24 mai 2026
Temps de lecture : 2 min
Au retour d’une escapade dans le sud, tandis que le train traversait une lumière de fin d’après-midi, ma voisine de siège lisait Wilhelm von Humboldt. Il me revenait alors une de ses idées en tête, à savoir la capacité humaine à produire une infinité de sens à partir d’un nombre fini de signes.
À partir d’un alphabet minuscule, d’une mémoire brève et d’une vie comptée, nous faisons naître des langues, des œuvres, des savoirs, des mondes symboliques entiers. Dès lors, notre force ne résiderait-elle pas dans cette étrange magie de faire proliférer du sens à partir de, disons… presque rien ?
Si l’on se tourne maintenant vers les IA génératives, on voit réapparaître l’idée d’« infini », engagée cette fois dans une dynamique presque inverse. Une machine du très grand nombre avec des milliards de paramètres, des pétaoctets de données, bref une puissance de calcul colossale, qui produit à partir de presque tout des réponses localisées, des formes synthétiques, des sorties finies et probabilistes. Du moins, en première lecture.
En résumé : l’humain crée de l’infini à partir de presque rien ; la machine engloutit le presque tout pour ramener le monde vers ses proximités les plus profondes. Dès lors, les débats sur l’anthropomorphisation des machines perdent peut-être une grande partie de leur intérêt. Car sous ce prisme, humains et IA génératives ne relèvent tout simplement pas du même régime dominant de production du sens.
D’autant que l’humain déborde constamment les signes qu’il produit. Quelques mots suffisent à ouvrir des interprétations infinies, des mythes, des théories, des œuvres, parfois même des mondes entiers. Le langage humain excède toujours ses propres conditions matérielles ; il prolifère, bifurque, dérive, se charge d’affects, de contradictions, d’ambiguïtés.
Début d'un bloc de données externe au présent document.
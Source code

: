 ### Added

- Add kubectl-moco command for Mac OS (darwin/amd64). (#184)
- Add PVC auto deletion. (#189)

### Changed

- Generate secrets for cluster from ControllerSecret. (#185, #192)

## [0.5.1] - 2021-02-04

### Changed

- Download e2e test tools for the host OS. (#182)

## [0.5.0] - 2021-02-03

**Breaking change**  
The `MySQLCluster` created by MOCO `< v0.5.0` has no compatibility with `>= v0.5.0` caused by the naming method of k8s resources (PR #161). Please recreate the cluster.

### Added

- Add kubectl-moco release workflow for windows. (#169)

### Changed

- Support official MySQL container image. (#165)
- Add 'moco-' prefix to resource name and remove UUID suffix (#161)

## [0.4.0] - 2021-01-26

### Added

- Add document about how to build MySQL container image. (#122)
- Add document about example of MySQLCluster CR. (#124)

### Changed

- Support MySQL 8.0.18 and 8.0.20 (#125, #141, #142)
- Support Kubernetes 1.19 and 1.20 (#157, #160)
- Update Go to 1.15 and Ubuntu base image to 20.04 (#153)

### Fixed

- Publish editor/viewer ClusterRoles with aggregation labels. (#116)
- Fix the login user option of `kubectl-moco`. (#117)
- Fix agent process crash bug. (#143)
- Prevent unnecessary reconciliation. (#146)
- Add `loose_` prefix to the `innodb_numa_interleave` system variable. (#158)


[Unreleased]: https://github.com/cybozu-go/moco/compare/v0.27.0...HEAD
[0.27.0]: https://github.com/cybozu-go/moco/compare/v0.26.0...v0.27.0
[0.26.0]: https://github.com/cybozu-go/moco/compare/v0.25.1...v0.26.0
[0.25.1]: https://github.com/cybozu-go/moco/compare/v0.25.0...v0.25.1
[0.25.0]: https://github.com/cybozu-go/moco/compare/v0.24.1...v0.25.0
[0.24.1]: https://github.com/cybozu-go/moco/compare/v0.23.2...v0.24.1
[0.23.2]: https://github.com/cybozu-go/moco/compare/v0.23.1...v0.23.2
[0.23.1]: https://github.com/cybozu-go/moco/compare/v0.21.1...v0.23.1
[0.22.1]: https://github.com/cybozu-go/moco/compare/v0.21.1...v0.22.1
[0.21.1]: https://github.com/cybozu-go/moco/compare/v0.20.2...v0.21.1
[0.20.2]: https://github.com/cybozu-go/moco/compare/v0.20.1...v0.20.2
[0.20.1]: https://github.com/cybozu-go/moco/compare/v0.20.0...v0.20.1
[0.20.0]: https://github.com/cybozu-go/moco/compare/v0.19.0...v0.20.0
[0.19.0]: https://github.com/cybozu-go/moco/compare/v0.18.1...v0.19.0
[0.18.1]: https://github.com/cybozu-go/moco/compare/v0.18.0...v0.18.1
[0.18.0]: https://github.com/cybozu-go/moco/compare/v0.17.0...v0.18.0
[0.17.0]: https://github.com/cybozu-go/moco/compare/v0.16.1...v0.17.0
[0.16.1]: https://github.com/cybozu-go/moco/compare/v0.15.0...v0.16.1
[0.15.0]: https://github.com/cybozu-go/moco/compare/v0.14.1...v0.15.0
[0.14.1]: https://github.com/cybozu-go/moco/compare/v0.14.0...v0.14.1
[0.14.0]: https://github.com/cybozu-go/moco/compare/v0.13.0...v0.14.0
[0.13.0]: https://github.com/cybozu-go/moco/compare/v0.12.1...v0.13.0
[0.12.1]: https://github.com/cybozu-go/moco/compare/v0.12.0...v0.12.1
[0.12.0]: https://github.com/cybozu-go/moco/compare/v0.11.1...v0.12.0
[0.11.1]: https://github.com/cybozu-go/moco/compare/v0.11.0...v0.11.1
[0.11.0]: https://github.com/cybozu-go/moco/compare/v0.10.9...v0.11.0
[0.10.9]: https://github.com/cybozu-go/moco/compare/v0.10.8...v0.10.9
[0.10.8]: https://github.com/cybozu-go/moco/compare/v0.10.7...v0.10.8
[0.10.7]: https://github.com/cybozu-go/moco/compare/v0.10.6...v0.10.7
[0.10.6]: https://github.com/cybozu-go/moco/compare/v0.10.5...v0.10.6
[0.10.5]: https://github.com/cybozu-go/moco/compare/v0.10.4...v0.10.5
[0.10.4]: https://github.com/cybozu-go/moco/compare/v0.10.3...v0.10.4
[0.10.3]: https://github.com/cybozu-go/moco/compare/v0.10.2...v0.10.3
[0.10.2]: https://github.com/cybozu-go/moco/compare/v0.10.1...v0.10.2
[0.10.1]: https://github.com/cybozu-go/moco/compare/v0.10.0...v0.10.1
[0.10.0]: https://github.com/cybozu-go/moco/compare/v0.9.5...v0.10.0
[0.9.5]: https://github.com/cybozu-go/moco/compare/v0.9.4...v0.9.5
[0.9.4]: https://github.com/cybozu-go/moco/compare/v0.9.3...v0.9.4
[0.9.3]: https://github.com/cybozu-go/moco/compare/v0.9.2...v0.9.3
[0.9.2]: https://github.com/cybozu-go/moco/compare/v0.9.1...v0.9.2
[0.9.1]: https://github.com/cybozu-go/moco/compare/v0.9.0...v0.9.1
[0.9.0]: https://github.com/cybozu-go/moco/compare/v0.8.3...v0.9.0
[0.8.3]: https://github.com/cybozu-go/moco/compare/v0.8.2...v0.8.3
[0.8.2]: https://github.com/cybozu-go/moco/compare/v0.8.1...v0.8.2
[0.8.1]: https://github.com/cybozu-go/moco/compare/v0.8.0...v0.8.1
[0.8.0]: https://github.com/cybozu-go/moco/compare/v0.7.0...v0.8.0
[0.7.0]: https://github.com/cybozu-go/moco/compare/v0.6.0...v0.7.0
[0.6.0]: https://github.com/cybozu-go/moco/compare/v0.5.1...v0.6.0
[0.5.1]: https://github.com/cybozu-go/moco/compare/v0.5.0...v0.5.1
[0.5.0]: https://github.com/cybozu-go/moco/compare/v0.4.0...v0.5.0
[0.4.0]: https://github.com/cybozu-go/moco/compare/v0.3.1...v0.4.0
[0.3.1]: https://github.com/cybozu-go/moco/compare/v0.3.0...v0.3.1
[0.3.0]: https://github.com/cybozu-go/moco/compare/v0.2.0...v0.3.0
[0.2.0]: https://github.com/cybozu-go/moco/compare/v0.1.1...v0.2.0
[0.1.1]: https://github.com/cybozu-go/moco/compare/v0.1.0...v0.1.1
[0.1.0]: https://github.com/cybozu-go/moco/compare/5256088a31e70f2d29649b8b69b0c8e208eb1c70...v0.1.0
Nous habitons spontanément un au-delà symbolique du signe. Bien sûr, l’humain lui-même n’échappe jamais totalement aux corrélations et aux automatismes culturels ; mais même ses répétitions semblent capables de rouvrir du possible interprétatif.
La machine, elle, procède autrement. À partir d’une accumulation vertigineuse de textes, d’images, de musiques et de traces humaines, elle calcule des voisinages, stabilise des corrélations, rapproche des formes devenues commensurables dans un même espace computationnel, ce que le chercheur Jean Rohmer nomme un « ordinaterre ».
Rien n’indique qu’elle traverse les signes vers ce que les humains vivent comme une transcendance du sens ; elle explore plutôt l’épaisseur relationnelle qui relie les signes entre eux. Ainsi une image médiévale, un schéma scientifique et une publicité peuvent désormais être rapprochés par une même géométrie latente.
Peut-être rendent-elles visible quelque chose qui ne l’était jamais tout à fait : cet au-deçà des formes à partir duquel les humains produisent, depuis toujours, leur excès de sens. Ce qui est peut-être, au fond, bien plus inédit qu’une machine capable de penser comme nous.